The Reddit-fueled trading war that has rocketed the stock prices for companies like GameStop and AMC Entertainment could one day be the premise for a movie. It almost certainly will be, because it has every quality you’d want in a hit feature film. Suspense, conflict, drama, and underdog, villains, and… star power.
Friday the name of the one of the biggest stars on the planet found himself in the middle of the situation. Michael Jordan recently brought in hedge fun giants Gabe Plotkin and Daniel Sundhem as investors into the NBA team he owns, the Charlotte Hornets. Both Plotkin and Sundheim have reportedly taken on “catastrophic losses” in the battle between hedge fund behemoths and and rookie investors who get their marching orders from social media.

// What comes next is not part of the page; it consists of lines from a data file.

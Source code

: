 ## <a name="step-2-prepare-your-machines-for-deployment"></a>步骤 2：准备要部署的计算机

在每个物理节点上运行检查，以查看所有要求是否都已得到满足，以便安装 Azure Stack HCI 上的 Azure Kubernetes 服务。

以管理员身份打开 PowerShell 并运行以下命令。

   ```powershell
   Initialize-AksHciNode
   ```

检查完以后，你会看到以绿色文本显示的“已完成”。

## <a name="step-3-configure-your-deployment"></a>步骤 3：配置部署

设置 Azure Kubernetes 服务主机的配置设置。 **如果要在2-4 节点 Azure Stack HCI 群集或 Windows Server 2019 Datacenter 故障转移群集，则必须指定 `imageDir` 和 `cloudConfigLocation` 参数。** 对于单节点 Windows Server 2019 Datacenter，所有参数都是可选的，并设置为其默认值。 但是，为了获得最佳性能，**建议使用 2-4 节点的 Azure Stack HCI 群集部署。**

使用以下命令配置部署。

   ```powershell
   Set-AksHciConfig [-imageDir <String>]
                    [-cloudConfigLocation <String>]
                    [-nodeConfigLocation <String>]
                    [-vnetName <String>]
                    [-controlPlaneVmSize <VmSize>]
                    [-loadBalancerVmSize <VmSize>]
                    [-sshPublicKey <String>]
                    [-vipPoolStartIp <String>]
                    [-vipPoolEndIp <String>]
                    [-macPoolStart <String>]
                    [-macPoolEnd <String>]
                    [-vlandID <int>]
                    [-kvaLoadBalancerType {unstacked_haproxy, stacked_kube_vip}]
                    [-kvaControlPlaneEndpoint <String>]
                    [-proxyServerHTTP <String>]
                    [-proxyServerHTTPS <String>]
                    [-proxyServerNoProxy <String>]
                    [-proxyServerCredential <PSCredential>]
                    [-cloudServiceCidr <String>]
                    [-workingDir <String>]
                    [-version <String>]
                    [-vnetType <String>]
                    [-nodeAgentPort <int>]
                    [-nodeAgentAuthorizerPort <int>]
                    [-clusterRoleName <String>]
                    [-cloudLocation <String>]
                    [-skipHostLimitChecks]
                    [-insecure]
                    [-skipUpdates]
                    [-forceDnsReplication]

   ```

There has been very real, serious, collateral damage for established hedge funds, who reports indicate have lost over $5 billion in the past few weeks. Plotkin and Sundheim were two of the hedge fund managers who went very aggressively “shorting” GameStop, meaning they would reap profits if the stock went down, but lose big if the stock price rose. The price didn’t just rise, it took off from the free throw line like MJ at the 1987 NBA All-Star Game, soared through the air, threw down an epic dunk that defied gravity, and created a historic moment nobody on Wall Street will ever forget. And some people won’t recover from it.
GameStop stock went up more than 1700 percent. On Tuesday, Plotkin’s Melvin Capital fund essentially threw in the towel, as they closed the fund they had for GameStop and essentially swallowed their losses.
All in all, it’s been a rough year for Jordan financially, because of COVID-19 crushing NBA profits. He’s reportedly lost upwards of $230 million.
But this is Michael Jordan we’re talking about, who also had a huge hit with his “The Last Dance” documentary and a strong year for Jordan Brand shoe sales. He’s still a billionaire.